Dia menuturkan, kemungkinan posisi politik PDIP Perjuangan ini diambil sepertinya tidak dapat dilepaskan dari analisis interaksi antara situasi global dan domestic dalam kerangka stabilitas sosial Indonesia dalam turbulensi ekonomi-politik yang begitu kencang.
Berbagai macam situasi dunia yang tidak menentu terutama terkait dengan warisan efek krisis Covid-19 yang masih berpengaruh secara ekonomi.
Tak hanya itu, dia juga mengatakan perkembangan geo-politik global terkait dengan Perang Rusia-Ukraina yang belum ada tanda-tanda mereda dan diikuti dengan potensi perang yang melibatkan Palestina-Israel-Iran yang membuka ruang kemungkinan akan keterlibatan kekuatan-kekuatan dunia akan membawa efek yang besar secara global, termasuk juga Indonesia.
Seperti gangguan rantai pasok (supply chain) pangan, laju investasi, daya tukar mata uang sampai dengan hambatan kemungkinan pelemahan pertumbuhan ekonomi global maupun nasional.

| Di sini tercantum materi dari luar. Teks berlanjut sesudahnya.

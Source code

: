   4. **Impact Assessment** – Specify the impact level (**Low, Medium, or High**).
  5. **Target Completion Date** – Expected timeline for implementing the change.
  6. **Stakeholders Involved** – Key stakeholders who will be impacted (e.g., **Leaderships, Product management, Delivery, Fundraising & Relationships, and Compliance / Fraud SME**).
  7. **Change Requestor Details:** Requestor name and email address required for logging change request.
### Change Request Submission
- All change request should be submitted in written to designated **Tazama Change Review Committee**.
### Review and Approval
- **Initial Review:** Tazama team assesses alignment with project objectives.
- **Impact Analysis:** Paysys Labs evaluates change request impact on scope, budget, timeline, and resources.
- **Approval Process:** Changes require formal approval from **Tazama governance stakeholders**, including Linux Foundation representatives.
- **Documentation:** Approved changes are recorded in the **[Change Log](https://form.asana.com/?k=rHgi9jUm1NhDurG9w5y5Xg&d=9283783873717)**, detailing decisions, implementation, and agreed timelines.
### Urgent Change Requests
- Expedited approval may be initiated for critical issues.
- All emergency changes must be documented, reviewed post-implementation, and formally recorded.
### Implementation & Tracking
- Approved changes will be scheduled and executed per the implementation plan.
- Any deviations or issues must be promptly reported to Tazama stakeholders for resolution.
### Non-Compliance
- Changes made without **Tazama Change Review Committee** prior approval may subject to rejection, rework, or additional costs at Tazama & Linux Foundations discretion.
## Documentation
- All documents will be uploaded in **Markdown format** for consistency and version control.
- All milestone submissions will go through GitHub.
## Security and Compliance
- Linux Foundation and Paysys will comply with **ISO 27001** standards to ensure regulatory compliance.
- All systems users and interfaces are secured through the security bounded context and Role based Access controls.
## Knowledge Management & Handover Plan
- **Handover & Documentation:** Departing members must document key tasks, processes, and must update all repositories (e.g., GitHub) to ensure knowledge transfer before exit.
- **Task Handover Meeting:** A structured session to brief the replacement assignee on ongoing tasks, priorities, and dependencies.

"Dalam kondisi sosial ekonomi seperti ini maka diperlukan langkah politik yang hati-hati untuk dapat menjaga keseimbangan politik dan meredam potensi polarisasi politik yang dapat mengarah pada situasi chaos politik," ujarnya.
Berbagai hal tersebut, kata Airlangga, sudah menjadi bagian dari kalkulasi politik elite seperti dapat kita lihat pada pesan dari Prabowo kepada pendukungnya untuk tidak melakukan aksi ke jalan saat pembacaan putusan MK.
Pembacaan politik serupa sepertinya juga menjadi kalkulasi yang menjadi pertimbangan dari PDI Perjuangan dalam menimbang posisi politiknya.